The newest clang release officially brings experimental C++ support for OpenCL, superseding the experimental modifications discussed in this blog post! :)

Original 2016 experiment:

The release of SPIRV-LLVM and all the talk about Vulkan at GDC made me curious as to how far we actually are from compiling other languages, particularly full-featured C++, to the GPU. So far, using somewhat current versions of C++ on the GPU has been a privilege reserved to CUDA programmers specifically targeting NVIDIA GPUs. TLDR: As it turns out, it is already possible today. See command lines in the center, experimental compiler binaries at the bottom.

Sources
Interestingly, clang implements OpenCL with very few additions to the C99 front end, which in turn shares most of its logic with the C++ front end. As it turns out, a miniscule set of changes allows the use of any C++ standard in combination with the OpenCL extensions. Merging in the OpenCL headers and SPIR-V code emission from Khronos' OpenCL C Compiler, we can in fact already obtain an end-to-end solution compiling C++17 to SPIR-V. New commits can easily be merged in as clang continues to evolve.

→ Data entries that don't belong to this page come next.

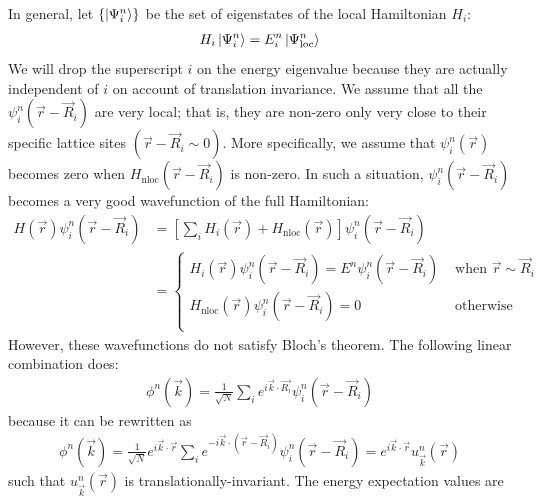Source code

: \documentclass[12pt,onecolumn]{revtex4-2}
\begin{document}
In general, let $\left\{\ket{\Psi^n_i}\right\}$ be the set of eigenstates of the local Hamiltonian \(H_i\):
\begin{equation}\begin{aligned}
	H_i \ket{\Psi_i^n} = E^n_i\ket{\Psi_\text{loc}^n}
\end{aligned}\end{equation}
We will drop the superscript $i$ on the energy eigenvalue because they are actually independent of $i$ on account of translation invariance.
We assume that all the \(\psi_i^n(\vec r - \vec R_i)\) are very local; that is, they are non-zero only very close to their specific lattice sites \(\left( \vec r - \vec R_i \sim 0 \right) \). More specifically, we assume that \(\psi_i^n(\vec r)\) becomes zero when $H_\text{nloc}(\vec r - \vec R_i)$ is non-zero. In such a situation, \(\psi_i^n(\vec r - \vec R_i)\) becomes a very good wavefunction of the full Hamiltonian:
\begin{equation}\begin{aligned}
	H(\vec r)\psi_i^n(\vec r - \vec R_i) &= \left[\sum_i H_i(\vec r) + H_\text{nloc}(\vec r)\right] \psi_i^n(\vec r - \vec R_i)\\
					   &= \begin{cases}
						   H_i(\vec r)\psi_i^n(\vec r - \vec R_i) = E^n\psi_i^n(\vec r - \vec R_i) & \text{ when }\vec r \sim \vec R_i\\
						   H_\text{nloc}(\vec r) \psi_i^n(\vec r - \vec R_i) = 0 & \text{ otherwise }\\
	\end{cases}
\end{aligned}\end{equation}
However, these wavefunctions do not satisfy Bloch's theorem. The following linear combination does:
\begin{equation}\begin{aligned}
	\phi^n(\vec k) = \frac{1}{\sqrt N}\sum_{i}e^{i \vec{k}\cdot\vec{R_i}}\psi^n_i(\vec r - \vec R_i)
\end{aligned}\end{equation}
because it can be rewritten as
\begin{equation}\begin{aligned}
	\phi^n(\vec k) = \frac{1}{\sqrt N}e^{i \vec{k}\cdot\vec{r}}\sum_{i}e^{-i \vec{k}\cdot\left(\vec r-\vec R_i\right)}\psi^n_i(\vec r - \vec R_i) = e^{i \vec{k}\cdot\vec{r}} u^n_{\vec k}(\vec r)
\end{aligned}\end{equation}
such that \(u^n_{\vec k}(\vec r)\) is translationally-invariant. The energy expectation values are
\end{document}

You can find my experimentally patched version of the current clang master branch here: https://github.com/tszirr/clang

Compilation of this patched version of clang will also require an up-to-date port of LLVM-SPIRV to the LLVM master branch, which I did here: https://github.com/tszirr/SPIRV-LLVM

Usage
Now, we can simply compile C++ kernels to SPIR-V bit code using the following command line:

clang -cc1 -std=c++1y -triple spir-unknown-unknown -emit-spirv -x cl -o mykernels.cpp.sv mykernels.cpp

We can investigate the generated SPIR-V bit code using the LLVM-SPIRV tool:

llvm-spirv -to-text -o mykernels.cpp.sv.txt mykernels.cpp.sv

Disclaimer
I successfully compiled a few templates, classes with constructors and destructors, and group-shared/global/generic/image memory accesses. Note that so far, however, this combination of languages is officially unsupported and will only partly follow the OpenCL C language specification, particularly not the provisional OpenCL 2.1 C++ specification. I have been in contact with the clang/LLVM codebase for merely a day, therefore I am certainly no clang/LLVM expert and cannot assess the full extent of code paths where C++ and C99 front ends diverge. I fixed one minor issue for C++ declarations involving memory spaces, but more might turn up elsewhere.

Binaries
Since building clang and LLVM takes quite some time, I compiled a minimal set of experimental x64 Windows binaries that can get you started: http://alphanew.net/releases/experimental/clang-oclxx-spirv.zip

Backwards Compatibility
(Note on legacy OpenCL/SPIR compatibility: For OpenCL implementations only supporting the old LLVM 3.x-derived SPIR format, you can use SPIR-V as a stable intermediate format that can then be fed to the official LLVM 3.x-based SPIRV-LLVM tool for reverse conversion from SPIR-V to SPIR. Be aware that you will have to obtain that official binary elsewhere, since the llvm-spirv binary provided in the above zip file is based on the current LLVM master branch and therefore unsuitable for that purpose, it merely serves for debugging/disassembling purposes.)